Job losses slow, but unemployment rate climbsby USA Today on May. 09, 2009, under Edge, Nation/World, Special
Report sparks optimism of end of recession
Employers shed 539,000 jobs in April, pushing the nation’s unemployment rate to 8.9 percent, but the pace of job losses slowed, leading some analysts to predict the recession will end in a few months.
A record 13.7 million Americans were out of work last month and 5.7 million jobs have been lost since the downturn began in December 2007, the Labor Department reported Friday.
The jobless rate was up from 8.5 percent in March and the highest since fall 1983. A year ago, unemployment was 5 percent.
Still, the smallest number of jobs losses in six months provided the latest in a series of signs the recession’s ferocity is easing.
“It’s a step in the right direction, but we still have a long way to go,” said Maury Harris, chief U.S. economist for UBS.
Recent reports have shown manufacturing and services industries shrinking more slowly. Also, consumer spending and confidence have ticked up and the housing market has shown signs of bottoming.

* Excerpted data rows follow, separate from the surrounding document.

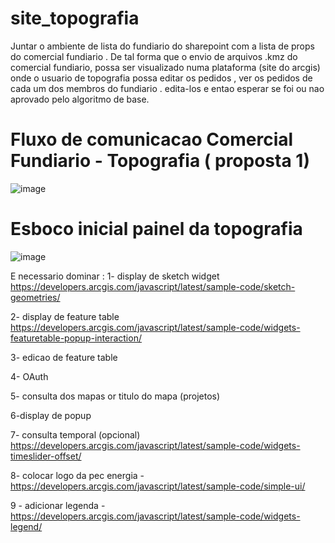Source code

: # site_topografia

Juntar o ambiente de lista do fundiario do sharepoint com a lista de props do comercial fundiario . De tal forma que o envio de arquivos .kmz do comercial fundiario,
possa ser visualizado numa plataforma (site do arcgis) onde o usuario de topografia possa editar os pedidos , ver os pedidos de cada um dos membros do fundiario . edita-los e entao esperar se foi ou nao aprovado pelo algoritmo de base.

# Fluxo de comunicacao Comercial Fundiario - Topografia ( proposta 1)

![image](https://github.com/alex-cyberpunk/site_topografia/assets/80361639/51fbe4f7-d9b7-4ff7-a170-e728c465d5cf)

# Esboco inicial painel da topografia

![image](https://github.com/alex-cyberpunk/site_topografia/assets/80361639/74e1bd00-7448-4662-82da-0de29e3635ad)


E necessario dominar : 
1- display de sketch widget https://developers.arcgis.com/javascript/latest/sample-code/sketch-geometries/

2- display de feature table https://developers.arcgis.com/javascript/latest/sample-code/widgets-featuretable-popup-interaction/

3- edicao de feature table

4- OAuth

5- consulta dos mapas or titulo do mapa (projetos)

6-display de popup

7- consulta temporal (opcional) https://developers.arcgis.com/javascript/latest/sample-code/widgets-timeslider-offset/

8- colocar logo da pec energia - https://developers.arcgis.com/javascript/latest/sample-code/simple-ui/

9 - adicionar legenda - https://developers.arcgis.com/javascript/latest/sample-code/widgets-legend/
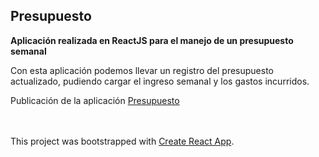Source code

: ## Presupuesto

**Aplicación realizada en ReactJS para el manejo de un presupuesto semanal**

Con esta aplicación podemos llevar un registro del presupuesto actualizado, pudiendo cargar el ingreso semanal y los gastos incurridos.


Publicación de la aplicación [Presupuesto](https://objective-galileo-764a7a.netlify.app)
<br />
<br />
<br />

This project was bootstrapped with [Create React App](https://github.com/facebook/create-react-app).
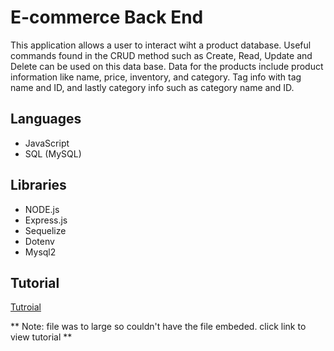 # E-commerce Back End

This application allows a user to interact wiht a product database.
Useful commands found in the CRUD method such as Create, Read, Update and
Delete can be used on this data base. Data for the products include product 
information like name, price, inventory, and category. Tag info with tag name
and ID, and lastly category info such as category name and ID. 

## Languages

* JavaScript
* SQL (MySQL)

## Libraries 

* NODE.js
* Express.js
* Sequelize
* Dotenv
* Mysql2

## Tutorial

[Tutroial](https://drive.google.com/file/d/1apBJMCOCaNzgWjqiyOeINtux88T0pHqN/view?usp=sharing)

** Note: file was to large so couldn't have the file embeded. click link to view tutorial **
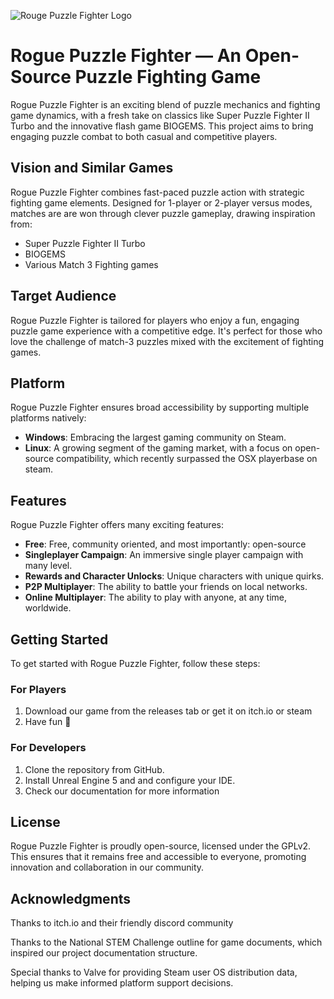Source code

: ![Rouge Puzzle Fighter Logo](/doc/assets/logo-files/Logo.png)

# Rogue Puzzle Fighter — An Open-Source Puzzle Fighting Game

Rogue Puzzle Fighter is an exciting blend of puzzle mechanics and fighting game dynamics, with a fresh take on classics like Super Puzzle Fighter II Turbo and the innovative flash game BIOGEMS. 
This project aims to bring engaging puzzle combat to both casual and competitive players.

## Vision and Similar Games

Rogue Puzzle Fighter combines fast-paced puzzle action with strategic fighting game elements. Designed for 1-player or 2-player versus modes, matches are are won through clever puzzle gameplay, drawing inspiration from:

- Super Puzzle Fighter II Turbo
- BIOGEMS
- Various Match 3 Fighting games

## Target Audience

Rogue Puzzle Fighter is tailored for players who enjoy a fun, engaging puzzle game experience with a competitive edge. It's perfect for those who love the challenge of match-3 puzzles mixed with the excitement of fighting games.

## Platform

Rogue Puzzle Fighter ensures broad accessibility by supporting multiple platforms natively:

- **Windows**: Embracing the largest gaming community on Steam.
- **Linux**: A growing segment of the gaming market, with a focus on open-source compatibility, which recently surpassed the OSX playerbase on steam.

## Features

Rogue Puzzle Fighter offers many exciting features:

- **Free**: Free, community oriented, and most importantly: open-source
- **Singleplayer Campaign**: An immersive single player campaign with many level.
- **Rewards and Character Unlocks**: Unique characters with unique quirks.
- **P2P Multiplayer**: The ability to battle your friends on local networks.
- **Online Multiplayer**: The ability to play with anyone, at any time, worldwide.

## Getting Started

To get started with Rogue Puzzle Fighter, follow these steps:

### For Players
1. Download our game from the releases tab or get it on itch.io or steam
2. Have fun 🚀

### For Developers
1. Clone the repository from GitHub.
2. Install Unreal Engine 5 and and configure your IDE.
3. Check our documentation for more information

<!-- ## Contribution

Rogue Puzzle Fighter thrives on community contributions. Whether you're a game designer, developer, artist, or writer, your input is welcome. Check out our [contribution guidelines](CONTRIBUTION.md) for more information on how to get involved. -->

## License

Rogue Puzzle Fighter is proudly open-source, licensed under the GPLv2. This ensures that it remains free and accessible to everyone, promoting innovation and collaboration in our community.

## Acknowledgments

Thanks to itch.io and their friendly discord community

Thanks to the National STEM Challenge outline for game documents, which inspired our project documentation structure. 

Special thanks to Valve for providing Steam user OS distribution data, helping us make informed platform support decisions.

<!-- ## Contact

TODO: Set up community through GH discussions and Discord server -->
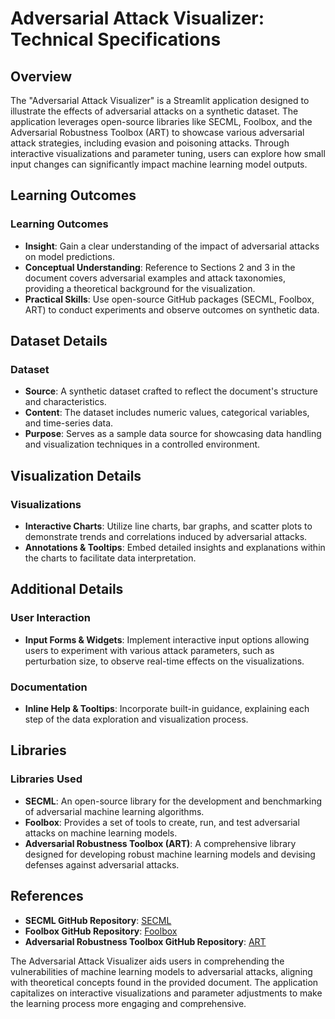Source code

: # Adversarial Attack Visualizer: Technical Specifications

## Overview

The "Adversarial Attack Visualizer" is a Streamlit application designed to illustrate the effects of adversarial attacks on a synthetic dataset. The application leverages open-source libraries like SECML, Foolbox, and the Adversarial Robustness Toolbox (ART) to showcase various adversarial attack strategies, including evasion and poisoning attacks. Through interactive visualizations and parameter tuning, users can explore how small input changes can significantly impact machine learning model outputs.

## Learning Outcomes

### Learning Outcomes

- **Insight**: Gain a clear understanding of the impact of adversarial attacks on model predictions.
- **Conceptual Understanding**: Reference to Sections 2 and 3 in the document covers adversarial examples and attack taxonomies, providing a theoretical background for the visualization.
- **Practical Skills**: Use open-source GitHub packages (SECML, Foolbox, ART) to conduct experiments and observe outcomes on synthetic data.
  
## Dataset Details

### Dataset

- **Source**: A synthetic dataset crafted to reflect the document's structure and characteristics.
- **Content**: The dataset includes numeric values, categorical variables, and time-series data.
- **Purpose**: Serves as a sample data source for showcasing data handling and visualization techniques in a controlled environment.

## Visualization Details

### Visualizations

- **Interactive Charts**: Utilize line charts, bar graphs, and scatter plots to demonstrate trends and correlations induced by adversarial attacks. 
- **Annotations & Tooltips**: Embed detailed insights and explanations within the charts to facilitate data interpretation.

## Additional Details

### User Interaction

- **Input Forms & Widgets**: Implement interactive input options allowing users to experiment with various attack parameters, such as perturbation size, to observe real-time effects on the visualizations.

### Documentation

- **Inline Help & Tooltips**: Incorporate built-in guidance, explaining each step of the data exploration and visualization process.

## Libraries

### Libraries Used

- **SECML**: An open-source library for the development and benchmarking of adversarial machine learning algorithms.
- **Foolbox**: Provides a set of tools to create, run, and test adversarial attacks on machine learning models.
- **Adversarial Robustness Toolbox (ART)**: A comprehensive library designed for developing robust machine learning models and devising defenses against adversarial attacks.

## References

- **SECML GitHub Repository**: [SECML](https://github.com/secml/secml)
- **Foolbox GitHub Repository**: [Foolbox](https://github.com/bethgelab/foolbox)
- **Adversarial Robustness Toolbox GitHub Repository**: [ART](https://github.com/Trusted-AI/adversarial-robustness-toolbox)

The Adversarial Attack Visualizer aids users in comprehending the vulnerabilities of machine learning models to adversarial attacks, aligning with theoretical concepts found in the provided document. The application capitalizes on interactive visualizations and parameter adjustments to make the learning process more engaging and comprehensive.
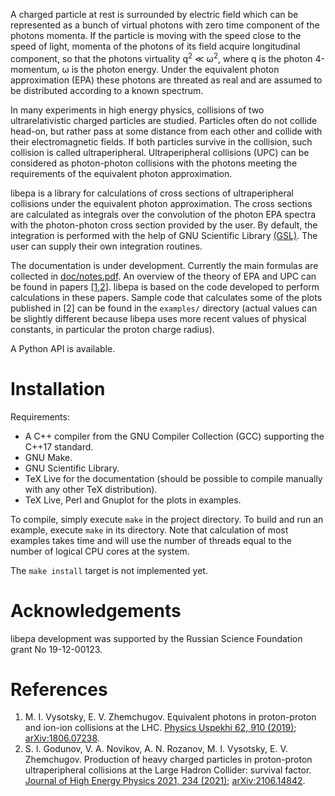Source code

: A charged particle at rest is surrounded by electric field which can be
represented as a bunch of virtual photons with zero time component of the
photons momenta. If the particle is moving with the speed close to the speed of
light, momenta of the photons of its field acquire longitudinal component, so
that the photons virtuality q<sup>2</sup> &#8810; ω<sup>2</sup>, where q is the
photon 4-momentum, ω is the photon energy. Under the equivalent photon
approximation (EPA) these photons are threated as real and are assumed to be
distributed according to a known spectrum.

In many experiments in high energy physics, collisions of two ultrarelativistic
charged particles are studied. Particles often do not collide head-on, but
rather pass at some distance from each other and collide with their
electromagnetic fields. If both particles survive in the collision, such
collision is called ultraperipheral. Ultraperipheral collisions (UPC) can be
considered as photon-photon collisions with the photons meeting the requirements
of the equivalent photon approximation.

libepa is a library for calculations of cross sections of ultraperipheral
collisions under the equivalent photon approximation. The cross sections are
calculated as integrals over the convolution of the photon EPA spectra with the
photon-photon cross section provided by the user. By default, the integration
is performed with the help of GNU Scientific Library [(GSL)][GSL]. The user can
supply their own integration routines.

The documentation is under development. Currently the main formulas are
collected in [doc/notes.pdf][notes]. An overview of the theory of EPA and UPC
can be found in papers [[1,2]](#references). libepa is based on the code
developed to perform calculations in these papers. Sample code that calculates
some of the plots published in [2] can be found in the `examples/` directory
(actual values can be slightly different because libepa uses more recent
values of physical constants, in particular the proton charge radius).

A Python API is available.

# Installation

Requirements:
* A C++ compiler from the GNU Compiler Collection (GCC) supporting the C++17 standard.
* GNU Make.
* GNU Scientific Library.
* TeX Live for the documentation (should be possible to compile manually with
  any other TeX distribution).
* TeX Live, Perl and Gnuplot for the plots in examples.

To compile, simply execute `make` in the project directory. To build and run an
example, execute `make` in its directory. Note that calculation of most examples
takes time and will use the number of threads equal to the number of logical
CPU cores at the system.

The `make install` target is not implemented yet.

# Acknowledgements

libepa development was supported by the Russian Science Foundation grant No 19-12-00123.

# References

1. M. I. Vysotsky, E. V. Zhemchugov.
   Equivalent photons in proton-proton and ion-ion collisions at the LHC.
   [Physics Uspekhi 62, 910 (2019)](http://dx.doi.org/10.3367/UFNe.2018.07.038389);
   [arXiv:1806.07238](https://arxiv.org/abs/1806.07238). 
2. S. I. Godunov, V. A. Novikov, A. N. Rozanov, M. I. Vysotsky, E. V. Zhemchugov.
   Production of heavy charged particles in proton-proton ultraperipheral collisions at the Large Hadron Collider: survival factor.
   [Journal of High Energy Physics 2021, 234 (2021)](https://doi.org/10.1007/JHEP10%282021%29234);
   [arXiv:2106.14842](https://arxiv.org/abs/2106.14842).

[GSL]: https://www.gnu.org/software/gsl
[notes]: https://jini-zh.org/libepa/notes.pdf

Analyst Richard Yamarone of Argus Research said he expects the recession to end by late summer but, like many economists, predicts unemployment will remain high through 2010.
Harris said enthusiasm over April’s decline in job losses was restrained by the fact that it was partly due to the addition of about 60,000 government workers for the 2010 census.
“We have to appreciate that they’re temporary (workers),” he said.
Still, the 539,000 job cuts were far less than March’s 699,000 and January’s peak of 741,000.
President Obama said Friday “the gears of our economic engine do seem to be slowly turning once again.”
He asked states and colleges to help jobless people pursue education and training without losing their unemployment benefits. States generally require people who collect unemployment to be actively looking for work, which can make it difficult to sign up for school or job training. Under Obama’s plan, going to school would satisfy the requirement that they were seeking new employment.
“We’re still in the midst of a recession that was years in the making and will be months or even years in the unmaking,” Obama said. But he added: “Step by step, we are making progress.”